◆ **What needs to be done**
Could you copy the records below exactly, leaving out any pictures they include?

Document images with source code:
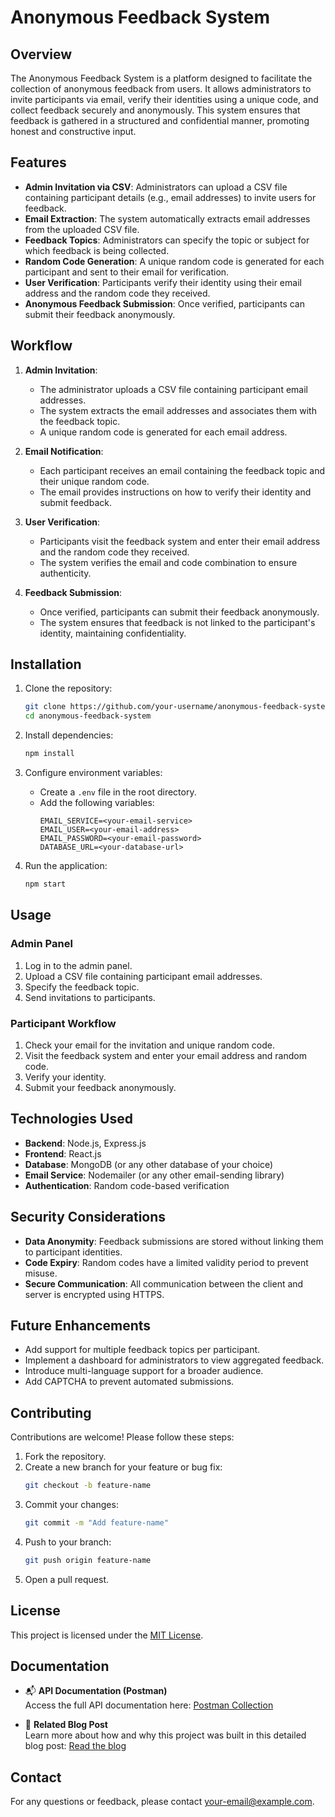 # Anonymous Feedback System

## Overview

The Anonymous Feedback System is a platform designed to facilitate the collection of anonymous feedback from users. It allows administrators to invite participants via email, verify their identities using a unique code, and collect feedback securely and anonymously. This system ensures that feedback is gathered in a structured and confidential manner, promoting honest and constructive input.

## Features

- **Admin Invitation via CSV**: Administrators can upload a CSV file containing participant details (e.g., email addresses) to invite users for feedback.
- **Email Extraction**: The system automatically extracts email addresses from the uploaded CSV file.
- **Feedback Topics**: Administrators can specify the topic or subject for which feedback is being collected.
- **Random Code Generation**: A unique random code is generated for each participant and sent to their email for verification.
- **User Verification**: Participants verify their identity using their email address and the random code they received.
- **Anonymous Feedback Submission**: Once verified, participants can submit their feedback anonymously.

## Workflow

1. **Admin Invitation**:
    - The administrator uploads a CSV file containing participant email addresses.
    - The system extracts the email addresses and associates them with the feedback topic.
    - A unique random code is generated for each email address.

2. **Email Notification**:
    - Each participant receives an email containing the feedback topic and their unique random code.
    - The email provides instructions on how to verify their identity and submit feedback.

3. **User Verification**:
    - Participants visit the feedback system and enter their email address and the random code they received.
    - The system verifies the email and code combination to ensure authenticity.

4. **Feedback Submission**:
    - Once verified, participants can submit their feedback anonymously.
    - The system ensures that feedback is not linked to the participant's identity, maintaining confidentiality.

## Installation

1. Clone the repository:
    ```bash
    git clone https://github.com/your-username/anonymous-feedback-system.git
    cd anonymous-feedback-system
    ```

2. Install dependencies:
    ```bash
    npm install
    ```

3. Configure environment variables:
    - Create a `.env` file in the root directory.
    - Add the following variables:
      ```
      EMAIL_SERVICE=<your-email-service>
      EMAIL_USER=<your-email-address>
      EMAIL_PASSWORD=<your-email-password>
      DATABASE_URL=<your-database-url>
      ```

4. Run the application:
    ```bash
    npm start
    ```

## Usage

### Admin Panel

1. Log in to the admin panel.
2. Upload a CSV file containing participant email addresses.
3. Specify the feedback topic.
4. Send invitations to participants.

### Participant Workflow

1. Check your email for the invitation and unique random code.
2. Visit the feedback system and enter your email address and random code.
3. Verify your identity.
4. Submit your feedback anonymously.

## Technologies Used

- **Backend**: Node.js, Express.js
- **Frontend**: React.js
- **Database**: MongoDB (or any other database of your choice)
- **Email Service**: Nodemailer (or any other email-sending library)
- **Authentication**: Random code-based verification

## Security Considerations

- **Data Anonymity**: Feedback submissions are stored without linking them to participant identities.
- **Code Expiry**: Random codes have a limited validity period to prevent misuse.
- **Secure Communication**: All communication between the client and server is encrypted using HTTPS.

## Future Enhancements

- Add support for multiple feedback topics per participant.
- Implement a dashboard for administrators to view aggregated feedback.
- Introduce multi-language support for a broader audience.
- Add CAPTCHA to prevent automated submissions.

## Contributing

Contributions are welcome! Please follow these steps:

1. Fork the repository.
2. Create a new branch for your feature or bug fix:
    ```bash
    git checkout -b feature-name
    ```
3. Commit your changes:
    ```bash
    git commit -m "Add feature-name"
    ```
4. Push to your branch:
    ```bash
    git push origin feature-name
    ```
5. Open a pull request.

## License

This project is licensed under the [MIT License](LICENSE).

## Documentation

- 📬 **API Documentation (Postman)**  
  Access the full API documentation here: [Postman Collection](https://documenter.getpostman.com/view/38176982/2sB2j1gXe1)

- 📝 **Related Blog Post**  
  Learn more about how and why this project was built in this detailed blog post: [Read the blog](https://iodized-chicken-170.notion.site/Anonymous-Feedback-Backend-Application-1e1a25b101b6809a89f2c688e4877a83?pvs=74)


## Contact

For any questions or feedback, please contact [your-email@example.com](mailto:your-email@example.com).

◆ **Answer area**
 # Anonymous Feedback System

## Overview

The Anonymous Feedback System is a platform designed to facilitate the collection of anonymous feedback from users. It allows administrators to invite participants via email, verify their identities using a unique code, and collect feedback securely and anonymously. This system ensures that feedback is gathered in a structured and confidential manner, promoting honest and constructive input.

## Features

- **Admin Invitation via CSV**: Administrators can upload a CSV file containing participant details (e.g., email addresses) to invite users for feedback.
- **Email Extraction**: The system automatically extracts email addresses from the uploaded CSV file.
- **Feedback Topics**: Administrators can specify the topic or subject for which feedback is being collected.
- **Random Code Generation**: A unique random code is generated for each participant and sent to their email for verification.
- **User Verification**: Participants verify their identity using their email address and the random code they received.
- **Anonymous Feedback Submission**: Once verified, participants can submit their feedback anonymously.

## Workflow

1. **Admin Invitation**:
    - The administrator uploads a CSV file containing participant email addresses.
    - The system extracts the email addresses and associates them with the feedback topic.
    - A unique random code is generated for each email address.

2. **Email Notification**:
    - Each participant receives an email containing the feedback topic and their unique random code.
    - The email provides instructions on how to verify their identity and submit feedback.

3. **User Verification**:
    - Participants visit the feedback system and enter their email address and the random code they received.
    - The system verifies the email and code combination to ensure authenticity.

4. **Feedback Submission**:
    - Once verified, participants can submit their feedback anonymously.
    - The system ensures that feedback is not linked to the participant's identity, maintaining confidentiality.

## Installation

1. Clone the repository:
    ```bash
    git clone https://github.com/your-username/anonymous-feedback-system.git
    cd anonymous-feedback-system
    ```

2. Install dependencies:
    ```bash
    npm install
    ```

3. Configure environment variables:
    - Create a `.env` file in the root directory.
    - Add the following variables:
      ```
      EMAIL_SERVICE=<your-email-service>
      EMAIL_USER=<your-email-address>
      EMAIL_PASSWORD=<your-email-password>
      DATABASE_URL=<your-database-url>
      ```

4. Run the application:
    ```bash
    npm start
    ```

## Usage

### Admin Panel

1. Log in to the admin panel.
2. Upload a CSV file containing participant email addresses.
3. Specify the feedback topic.
4. Send invitations to participants.

### Participant Workflow

1. Check your email for the invitation and unique random code.
2. Visit the feedback system and enter your email address and random code.
3. Verify your identity.
4. Submit your feedback anonymously.

## Technologies Used

- **Backend**: Node.js, Express.js
- **Frontend**: React.js
- **Database**: MongoDB (or any other database of your choice)
- **Email Service**: Nodemailer (or any other email-sending library)
- **Authentication**: Random code-based verification

## Security Considerations

- **Data Anonymity**: Feedback submissions are stored without linking them to participant identities.
- **Code Expiry**: Random codes have a limited validity period to prevent misuse.
- **Secure Communication**: All communication between the client and server is encrypted using HTTPS.

## Future Enhancements

- Add support for multiple feedback topics per participant.
- Implement a dashboard for administrators to view aggregated feedback.
- Introduce multi-language support for a broader audience.
- Add CAPTCHA to prevent automated submissions.

## Contributing

Contributions are welcome! Please follow these steps:

1. Fork the repository.
2. Create a new branch for your feature or bug fix:
    ```bash
    git checkout -b feature-name
    ```
3. Commit your changes:
    ```bash
    git commit -m "Add feature-name"
    ```
4. Push to your branch:
    ```bash
    git push origin feature-name
    ```
5. Open a pull request.

## License

This project is licensed under the [MIT License](LICENSE).

## Documentation

- 📬 **API Documentation (Postman)**  
  Access the full API documentation here: [Postman Collection](https://documenter.getpostman.com/view/38176982/2sB2j1gXe1)

- 📝 **Related Blog Post**  
  Learn more about how and why this project was built in this detailed blog post: [Read the blog](https://iodized-chicken-170.notion.site/Anonymous-Feedback-Backend-Application-1e1a25b101b6809a89f2c688e4877a83?pvs=74)


## Contact

For any questions or feedback, please contact [your-email@example.com](mailto:your-email@example.com).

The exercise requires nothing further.